Exercise prompt -
Every entry below should come back unchanged, except that the pictures are dropped.

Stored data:
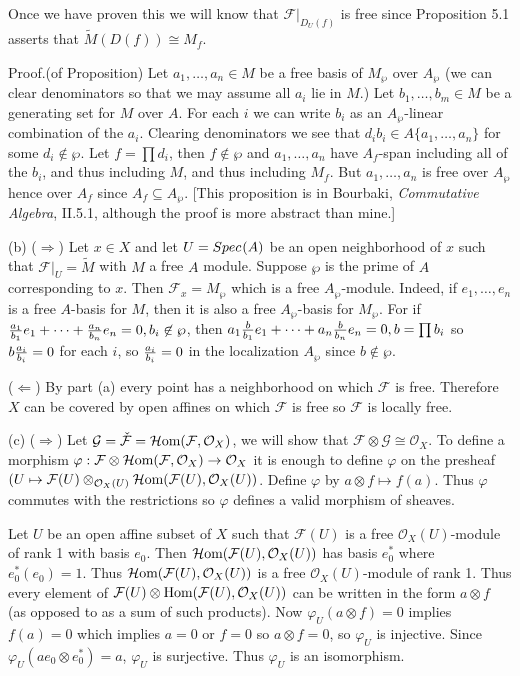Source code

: \documentclass[12pt]{article}
\newcommand{\sox}{\mathcal{O}_X}
\renewcommand{\sf}{\mathcal{F}}
\newcommand{\sg}{\mathcal{G}}
\newcommand{\shom}{\mathcal{H}\mbox{\rm om}}
\renewcommand{\hom}{\mbox{\rm Hom}}
\newcommand{\tensor}{\otimes}
\newcommand{\tens}{\otimes}
\newcommand{\isom}{\cong}
\newcommand{\ru}{|_U}
\renewcommand{\phi}{\varphi}
\newcommand{\spec}{Spec \hspace{.01in}}
\newcommand{\proof}{\mbox{\sc Proof.\hspace{.1in}}}
\begin{document}
Once we have proven this we will know that $\sf|_{D_U(f)}$
is free since Proposition 5.1 asserts that 
$\tilde{M}(D(f))\cong M_f$.  

\proof (of Proposition) Let $a_1,\ldots,a_n\in M$ be a free
basis of $M_{\wp}$ over $A_{\wp}$ (we can clear denominators
so that we may assume all $a_i$ lie in $M$.) Let
$b_1,\ldots,b_m\in M$ be a generating set for $M$
over $A$. For each $i$ we can write $b_i$ as
an $A_{\wp}$-linear combination of the $a_i$. Clearing
denominators we see that $d_i b_i\in A\{a_1,\ldots,a_n\}$
for some $d_i\not\in\wp$. Let $f=\prod d_i$, then 
$f\not\in\wp$ and $a_1,\ldots,a_n$ have 
$A_f$-span including all of the $b_i$,  and thus
including $M$, and thus including $M_f$. But
$a_1,\ldots,a_n$ is free over $A_{\wp}$ hence over
$A_f$ since $A_f\subseteq A_{\wp}$. [This proposition 
is in Bourbaki, {\em Commutative Algebra},
II.5.1, although the proof is more abstract 
than mine.] 

(b) ($\Longrightarrow$) Let $x\in X$ and let $U=\spec(A)$ be an open
neighborhood of $x$ such that $\sf\ru=\tilde{M}$
with $M$ a free $A$ module. Suppose $\wp$ is the
prime of $A$ corresponding to $x$. Then $\sf_x=M_\wp$
which is a free $A_{\wp}$-module. Indeed,
if $e_1,\ldots,e_n$ is a free $A$-basis for $M$,
then it is also a free $A_{\wp}$-basis for
$M_{\wp}$. For if 
${a_1\over b_1}e_1 + \cdots + {a_n\over b_n}e_n=0, 
b_i\not\in \wp$,
then 
$a_1{b\over b_1}e_1+\cdots+a_n{b\over b_n}e_n=0, b=\prod b_i$
so $b{a_i\over b_i}=0$ for each $i$,
so ${a_i\over b_i}=0$ in the localization $A_{\wp}$ 
since $b\not\in\wp$.  

($\Longleftarrow$) By part (a) every point has a neighborhood
on which $\sf$ is free. Therefore $X$ can be covered by 
open affines on which $\sf$ is free so $\sf$ is locally free. 

(c) ($\Longrightarrow$)
Let $\sg=\check{\sf}=\shom(\sf,\sox)$, we will show that 
$\sf\tensor\sg\isom\sox$. To define a morphism
$\phi:\sf\tensor\shom(\sf,\sox)\rightarrow\sox$  
it is enough to define $\phi$ on the presheaf
$(U\mapsto \sf(U)\tensor_{\sox(U)}\shom(\sf(U),\sox(U))$.
Define $\phi$ by $a\tens f\mapsto f(a)$. Thus $\phi$ commutes
with the restrictions so $\phi$ defines a valid morphism
of sheaves. 

Let $U$ be an open affine subset of $X$ such that $\sf(U)$
is a free $\sox(U)$-module of rank 1 with basis $e_0$. 
Then $\shom(\sf(U),\sox(U))$ has basis $e_0^{*}$ where
$e_0^{*}(e_0)=1$. Thus $\shom(\sf(U),\sox(U))$ is a free
$\sox(U)$-module of rank 1. Thus every element of
$\sf(U)\tensor \hom(\sf(U),\sox(U))$ can be written in the
form $a\tens f$ (as opposed to as a sum of such products). 
Now $\phi_U(a\tens f)=0$ implies $f(a)=0$ which implies
$a=0$ or $f=0$ so $a\tens f=0$, so $\phi_U$ is injective.
Since $\phi_U(ae_0\tens e_0^{*})=a$, $\phi_U$ is surjective.
Thus $\phi_U$ is an isomorphism.
\end{document}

Answer space -
Source code

: \documentclass[12pt]{article}
\newcommand{\sox}{\mathcal{O}_X}
\renewcommand{\sf}{\mathcal{F}}
\newcommand{\sg}{\mathcal{G}}
\newcommand{\shom}{\mathcal{H}\mbox{\rm om}}
\renewcommand{\hom}{\mbox{\rm Hom}}
\newcommand{\tensor}{\otimes}
\newcommand{\tens}{\otimes}
\newcommand{\isom}{\cong}
\newcommand{\ru}{|_U}
\renewcommand{\phi}{\varphi}
\newcommand{\spec}{Spec \hspace{.01in}}
\newcommand{\proof}{\mbox{\sc Proof.\hspace{.1in}}}
\begin{document}
Once we have proven this we will know that $\sf|_{D_U(f)}$
is free since Proposition 5.1 asserts that 
$\tilde{M}(D(f))\cong M_f$.  

\proof (of Proposition) Let $a_1,\ldots,a_n\in M$ be a free
basis of $M_{\wp}$ over $A_{\wp}$ (we can clear denominators
so that we may assume all $a_i$ lie in $M$.) Let
$b_1,\ldots,b_m\in M$ be a generating set for $M$
over $A$. For each $i$ we can write $b_i$ as
an $A_{\wp}$-linear combination of the $a_i$. Clearing
denominators we see that $d_i b_i\in A\{a_1,\ldots,a_n\}$
for some $d_i\not\in\wp$. Let $f=\prod d_i$, then 
$f\not\in\wp$ and $a_1,\ldots,a_n$ have 
$A_f$-span including all of the $b_i$,  and thus
including $M$, and thus including $M_f$. But
$a_1,\ldots,a_n$ is free over $A_{\wp}$ hence over
$A_f$ since $A_f\subseteq A_{\wp}$. [This proposition 
is in Bourbaki, {\em Commutative Algebra},
II.5.1, although the proof is more abstract 
than mine.] 

(b) ($\Longrightarrow$) Let $x\in X$ and let $U=\spec(A)$ be an open
neighborhood of $x$ such that $\sf\ru=\tilde{M}$
with $M$ a free $A$ module. Suppose $\wp$ is the
prime of $A$ corresponding to $x$. Then $\sf_x=M_\wp$
which is a free $A_{\wp}$-module. Indeed,
if $e_1,\ldots,e_n$ is a free $A$-basis for $M$,
then it is also a free $A_{\wp}$-basis for
$M_{\wp}$. For if 
${a_1\over b_1}e_1 + \cdots + {a_n\over b_n}e_n=0, 
b_i\not\in \wp$,
then 
$a_1{b\over b_1}e_1+\cdots+a_n{b\over b_n}e_n=0, b=\prod b_i$
so $b{a_i\over b_i}=0$ for each $i$,
so ${a_i\over b_i}=0$ in the localization $A_{\wp}$ 
since $b\not\in\wp$.  

($\Longleftarrow$) By part (a) every point has a neighborhood
on which $\sf$ is free. Therefore $X$ can be covered by 
open affines on which $\sf$ is free so $\sf$ is locally free. 

(c) ($\Longrightarrow$)
Let $\sg=\check{\sf}=\shom(\sf,\sox)$, we will show that 
$\sf\tensor\sg\isom\sox$. To define a morphism
$\phi:\sf\tensor\shom(\sf,\sox)\rightarrow\sox$  
it is enough to define $\phi$ on the presheaf
$(U\mapsto \sf(U)\tensor_{\sox(U)}\shom(\sf(U),\sox(U))$.
Define $\phi$ by $a\tens f\mapsto f(a)$. Thus $\phi$ commutes
with the restrictions so $\phi$ defines a valid morphism
of sheaves. 

Let $U$ be an open affine subset of $X$ such that $\sf(U)$
is a free $\sox(U)$-module of rank 1 with basis $e_0$. 
Then $\shom(\sf(U),\sox(U))$ has basis $e_0^{*}$ where
$e_0^{*}(e_0)=1$. Thus $\shom(\sf(U),\sox(U))$ is a free
$\sox(U)$-module of rank 1. Thus every element of
$\sf(U)\tensor \hom(\sf(U),\sox(U))$ can be written in the
form $a\tens f$ (as opposed to as a sum of such products). 
Now $\phi_U(a\tens f)=0$ implies $f(a)=0$ which implies
$a=0$ or $f=0$ so $a\tens f=0$, so $\phi_U$ is injective.
Since $\phi_U(ae_0\tens e_0^{*})=a$, $\phi_U$ is surjective.
Thus $\phi_U$ is an isomorphism.
\end{document}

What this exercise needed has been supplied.